**Task instructions:** The reply is a verbatim copy of the listing below with its images dropped.

----

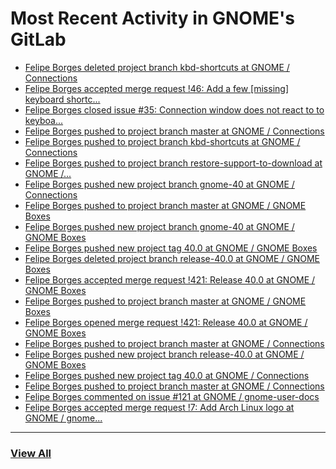 # Most Recent Activity in GNOME's GitLab

<!-- BLOG-POST-LIST:START -->
- [Felipe Borges deleted project branch kbd-shortcuts at GNOME / Connections](https://gitlab.gnome.org/GNOME/connections/-/commits/kbd-shortcuts)
- [Felipe Borges accepted merge request !46: Add a few [missing] keyboard shortc...](https://gitlab.gnome.org/GNOME/connections/-/merge_requests/46)
- [Felipe Borges closed issue #35: Connection window does not react to to keyboa...](https://gitlab.gnome.org/GNOME/connections/-/issues/35)
- [Felipe Borges pushed to project branch master at GNOME / Connections](https://gitlab.gnome.org/GNOME/connections/-/compare/173c82e032624f16096d7429564045fc056c6cc4...a5f9268bcda7378bd193ebb6f77927059e68762f)
- [Felipe Borges pushed to project branch kbd-shortcuts at GNOME / Connections](https://gitlab.gnome.org/GNOME/connections/-/compare/8bdaa03d12ee9edc568594d5fff78c467996b731...a5f9268bcda7378bd193ebb6f77927059e68762f)
- [Felipe Borges pushed to project branch restore-support-to-download at GNOME /...](https://gitlab.gnome.org/GNOME/gnome-boxes/-/compare/803654ab30eacbd42d6c5d7bfe3e993ee0ed35d2...142c25bfcaa40f24bd5e27aa53a172fa85a7a1f0)
- [Felipe Borges pushed new project branch gnome-40 at GNOME / Connections](https://gitlab.gnome.org/GNOME/connections/-/commits/gnome-40)
- [Felipe Borges pushed to project branch master at GNOME / GNOME Boxes](https://gitlab.gnome.org/GNOME/gnome-boxes/-/commit/39c3d76ad1faf2c99c212cd6f49170266b331b3e)
- [Felipe Borges pushed new project branch gnome-40 at GNOME / GNOME Boxes](https://gitlab.gnome.org/GNOME/gnome-boxes/-/commits/gnome-40)
- [Felipe Borges pushed new project tag 40.0 at GNOME / GNOME Boxes](https://gitlab.gnome.org/GNOME/gnome-boxes/-/commits/40.0)
- [Felipe Borges deleted project branch release-40.0 at GNOME / GNOME Boxes](https://gitlab.gnome.org/GNOME/gnome-boxes/-/commits/release-40.0)
- [Felipe Borges accepted merge request !421: Release 40.0 at GNOME / GNOME Boxes](https://gitlab.gnome.org/GNOME/gnome-boxes/-/merge_requests/421)
- [Felipe Borges pushed to project branch master at GNOME / GNOME Boxes](https://gitlab.gnome.org/GNOME/gnome-boxes/-/commit/f6bc86b9fe73b391114e27f3fe607b1e916904c6)
- [Felipe Borges opened merge request !421: Release 40.0 at GNOME / GNOME Boxes](https://gitlab.gnome.org/GNOME/gnome-boxes/-/merge_requests/421)
- [Felipe Borges pushed to project branch master at GNOME / Connections](https://gitlab.gnome.org/GNOME/connections/-/commit/173c82e032624f16096d7429564045fc056c6cc4)
- [Felipe Borges pushed new project branch release-40.0 at GNOME / GNOME Boxes](https://gitlab.gnome.org/GNOME/gnome-boxes/-/commits/release-40.0)
- [Felipe Borges pushed new project tag 40.0 at GNOME / Connections](https://gitlab.gnome.org/GNOME/connections/-/commits/40.0)
- [Felipe Borges pushed to project branch master at GNOME / Connections](https://gitlab.gnome.org/GNOME/connections/-/commit/5fd4f1bcf39e8747553571e54897549f8e51beb4)
- [Felipe Borges commented on issue #121 at GNOME / gnome-user-docs](https://gitlab.gnome.org/GNOME/gnome-user-docs/-/issues/121#note_1061985)
- [Felipe Borges accepted merge request !7: Add Arch Linux logo at GNOME / gnome...](https://gitlab.gnome.org/GNOME/gnome-boxes-logos/-/merge_requests/7)
<!-- BLOG-POST-LIST:END -->

___

### [View All](https://gitlab.gnome.org/users/felipeborges/activity)
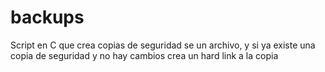 # backups
Script en C que crea copias de seguridad se un archivo, y si ya existe una copia de seguridad y no hay cambios crea un hard link a la copia
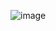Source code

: ![image](https://user-images.githubusercontent.com/57319180/160750898-965c2549-4e55-4aae-8e79-e97eade6e1a4.png)

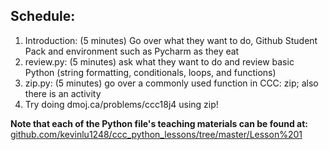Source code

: ## Schedule:
1. Introduction: (5 minutes) Go over what they want to do, Github Student Pack and environment such as Pycharm as they eat
2. review.py: (5 minutes) ask what they want to do and review basic Python (string formatting, conditionals, loops, and functions)
3. zip.py: (5 minutes) go over a commonly used function in CCC: zip; also there is an activity
4. Try doing dmoj.ca/problems/ccc18j4 using zip!

**Note that each of the Python file's teaching materials can be found at:**
[github.com/kevinlu1248/ccc_python_lessons/tree/master/Lesson%201](github.com/kevinlu1248/ccc_python_lessons/tree/master/Lesson%201)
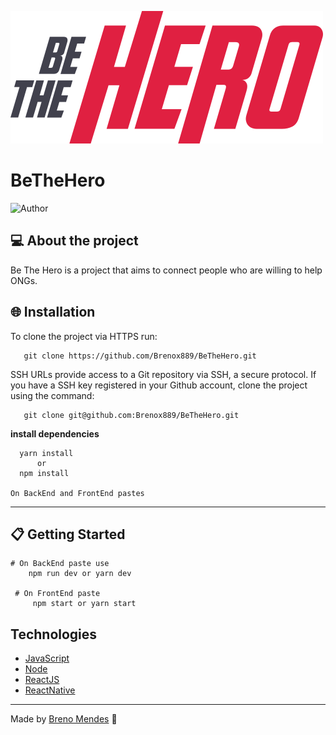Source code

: 
![Be The Hero logo](https://github.com/Brenox889/BeTheHero/blob/master/frontend/src/assets/logo.svg)
# BeTheHero
![Author](https://img.shields.io/badge/author-Breno%20Mendes-f0070f)

## :computer: About the project
  Be The Hero is a project that aims to connect people who are willing to help ONGs.

 ## :globe_with_meridians: Installation 
   To clone the project via HTTPS run:
  
       git clone https://github.com/Brenox889/BeTheHero.git   
   
   SSH URLs provide access to a Git repository via SSH, a secure protocol. If you have a SSH key registered in your Github account, clone the project using the command:
  
       git clone git@github.com:Brenox889/BeTheHero.git
       
   **install dependencies**
   
      yarn install
          or
      npm install 
      
    On BackEnd and FrontEnd pastes
   ---
## :clipboard: Getting Started
    # On BackEnd paste use 
        npm run dev or yarn dev
      
     # On FrontEnd paste   
         npm start or yarn start
     
## Technologies
- [JavaScript](https://www.javascript.com/)
- [Node](https://nodejs.org/en/)
- [ReactJS](https://pt-br.reactjs.org/)
- [ReactNative](https://reactnative.dev/)



---

Made by [Breno Mendes](https://github.com/Brenox889/) :bat:
 
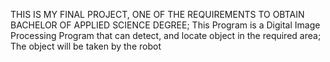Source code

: THIS IS MY FINAL PROJECT, ONE OF THE REQUIREMENTS TO OBTAIN BACHELOR OF APPLIED SCIENCE DEGREE;
This Program is a Digital Image Processing Program that can detect, and locate object in the required area;
The object will be taken by the robot
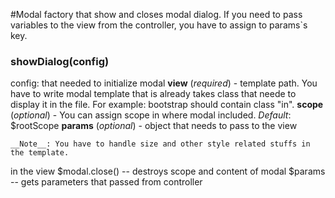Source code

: #Modal
  factory that show and closes modal dialog. If you need to pass variables to the view from the controller, you have to assign to params`s key.

### showDialog(__config__) 
  config: that needed to initialize modal
    __view__ (_required_) - template path. You have to write modal template that is already takes class that neede to display it in the file.
      For example: bootstrap should contain class "in".
    __scope__ (_optional_) - You can assign scope in where modal included. _Default_: $rootScope
    __params__ (_optional_) - object that needs to pass to the view

    __Note__: You have to handle size and other style related stuffs in the template.

  in the view
    $modal.close() -- destroys scope and content of modal
    $params -- gets parameters that passed from controller
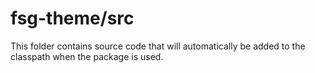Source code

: # fsg-theme/src

This folder contains source code that will automatically be added to the classpath when
the package is used.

----

**Answer:**
 # Most Recent Activity in GNOME's GitLab

<!-- BLOG-POST-LIST:START -->
- [Felipe Borges deleted project branch kbd-shortcuts at GNOME / Connections](https://gitlab.gnome.org/GNOME/connections/-/commits/kbd-shortcuts)
- [Felipe Borges accepted merge request !46: Add a few [missing] keyboard shortc...](https://gitlab.gnome.org/GNOME/connections/-/merge_requests/46)
- [Felipe Borges closed issue #35: Connection window does not react to to keyboa...](https://gitlab.gnome.org/GNOME/connections/-/issues/35)
- [Felipe Borges pushed to project branch master at GNOME / Connections](https://gitlab.gnome.org/GNOME/connections/-/compare/173c82e032624f16096d7429564045fc056c6cc4...a5f9268bcda7378bd193ebb6f77927059e68762f)
- [Felipe Borges pushed to project branch kbd-shortcuts at GNOME / Connections](https://gitlab.gnome.org/GNOME/connections/-/compare/8bdaa03d12ee9edc568594d5fff78c467996b731...a5f9268bcda7378bd193ebb6f77927059e68762f)
- [Felipe Borges pushed to project branch restore-support-to-download at GNOME /...](https://gitlab.gnome.org/GNOME/gnome-boxes/-/compare/803654ab30eacbd42d6c5d7bfe3e993ee0ed35d2...142c25bfcaa40f24bd5e27aa53a172fa85a7a1f0)
- [Felipe Borges pushed new project branch gnome-40 at GNOME / Connections](https://gitlab.gnome.org/GNOME/connections/-/commits/gnome-40)
- [Felipe Borges pushed to project branch master at GNOME / GNOME Boxes](https://gitlab.gnome.org/GNOME/gnome-boxes/-/commit/39c3d76ad1faf2c99c212cd6f49170266b331b3e)
- [Felipe Borges pushed new project branch gnome-40 at GNOME / GNOME Boxes](https://gitlab.gnome.org/GNOME/gnome-boxes/-/commits/gnome-40)
- [Felipe Borges pushed new project tag 40.0 at GNOME / GNOME Boxes](https://gitlab.gnome.org/GNOME/gnome-boxes/-/commits/40.0)
- [Felipe Borges deleted project branch release-40.0 at GNOME / GNOME Boxes](https://gitlab.gnome.org/GNOME/gnome-boxes/-/commits/release-40.0)
- [Felipe Borges accepted merge request !421: Release 40.0 at GNOME / GNOME Boxes](https://gitlab.gnome.org/GNOME/gnome-boxes/-/merge_requests/421)
- [Felipe Borges pushed to project branch master at GNOME / GNOME Boxes](https://gitlab.gnome.org/GNOME/gnome-boxes/-/commit/f6bc86b9fe73b391114e27f3fe607b1e916904c6)
- [Felipe Borges opened merge request !421: Release 40.0 at GNOME / GNOME Boxes](https://gitlab.gnome.org/GNOME/gnome-boxes/-/merge_requests/421)
- [Felipe Borges pushed to project branch master at GNOME / Connections](https://gitlab.gnome.org/GNOME/connections/-/commit/173c82e032624f16096d7429564045fc056c6cc4)
- [Felipe Borges pushed new project branch release-40.0 at GNOME / GNOME Boxes](https://gitlab.gnome.org/GNOME/gnome-boxes/-/commits/release-40.0)
- [Felipe Borges pushed new project tag 40.0 at GNOME / Connections](https://gitlab.gnome.org/GNOME/connections/-/commits/40.0)
- [Felipe Borges pushed to project branch master at GNOME / Connections](https://gitlab.gnome.org/GNOME/connections/-/commit/5fd4f1bcf39e8747553571e54897549f8e51beb4)
- [Felipe Borges commented on issue #121 at GNOME / gnome-user-docs](https://gitlab.gnome.org/GNOME/gnome-user-docs/-/issues/121#note_1061985)
- [Felipe Borges accepted merge request !7: Add Arch Linux logo at GNOME / gnome...](https://gitlab.gnome.org/GNOME/gnome-boxes-logos/-/merge_requests/7)
<!-- BLOG-POST-LIST:END -->

___

### [View All](https://gitlab.gnome.org/users/felipeborges/activity)
 # backups
Script en C que crea copias de seguridad se un archivo, y si ya existe una copia de seguridad y no hay cambios crea un hard link a la copia
Source code

: ![image](https://user-images.githubusercontent.com/57319180/160750898-965c2549-4e55-4aae-8e79-e97eade6e1a4.png)

Source code

: ## Schedule:
1. Introduction: (5 minutes) Go over what they want to do, Github Student Pack and environment such as Pycharm as they eat
2. review.py: (5 minutes) ask what they want to do and review basic Python (string formatting, conditionals, loops, and functions)
3. zip.py: (5 minutes) go over a commonly used function in CCC: zip; also there is an activity
4. Try doing dmoj.ca/problems/ccc18j4 using zip!

**Note that each of the Python file's teaching materials can be found at:**
[github.com/kevinlu1248/ccc_python_lessons/tree/master/Lesson%201](github.com/kevinlu1248/ccc_python_lessons/tree/master/Lesson%201)
Source code

: 
![Be The Hero logo](https://github.com/Brenox889/BeTheHero/blob/master/frontend/src/assets/logo.svg)
# BeTheHero
![Author](https://img.shields.io/badge/author-Breno%20Mendes-f0070f)

## :computer: About the project
  Be The Hero is a project that aims to connect people who are willing to help ONGs.

 ## :globe_with_meridians: Installation 
   To clone the project via HTTPS run:
  
       git clone https://github.com/Brenox889/BeTheHero.git   
   
   SSH URLs provide access to a Git repository via SSH, a secure protocol. If you have a SSH key registered in your Github account, clone the project using the command:
  
       git clone git@github.com:Brenox889/BeTheHero.git
       
   **install dependencies**
   
      yarn install
          or
      npm install 
      
    On BackEnd and FrontEnd pastes
   ---
## :clipboard: Getting Started
    # On BackEnd paste use 
        npm run dev or yarn dev
      
     # On FrontEnd paste   
         npm start or yarn start
     
## Technologies
- [JavaScript](https://www.javascript.com/)
- [Node](https://nodejs.org/en/)
- [ReactJS](https://pt-br.reactjs.org/)
- [ReactNative](https://reactnative.dev/)



---

Made by [Breno Mendes](https://github.com/Brenox889/) :bat:
 
Source code

: THIS IS MY FINAL PROJECT, ONE OF THE REQUIREMENTS TO OBTAIN BACHELOR OF APPLIED SCIENCE DEGREE;
This Program is a Digital Image Processing Program that can detect, and locate object in the required area;
The object will be taken by the robot
Source code

: #Modal
  factory that show and closes modal dialog. If you need to pass variables to the view from the controller, you have to assign to params`s key.

### showDialog(__config__) 
  config: that needed to initialize modal
    __view__ (_required_) - template path. You have to write modal template that is already takes class that neede to display it in the file.
      For example: bootstrap should contain class "in".
    __scope__ (_optional_) - You can assign scope in where modal included. _Default_: $rootScope
    __params__ (_optional_) - object that needs to pass to the view

    __Note__: You have to handle size and other style related stuffs in the template.

  in the view
    $modal.close() -- destroys scope and content of modal
    $params -- gets parameters that passed from controller
Source code

: # fsg-theme/src

This folder contains source code that will automatically be added to the classpath when
the package is used.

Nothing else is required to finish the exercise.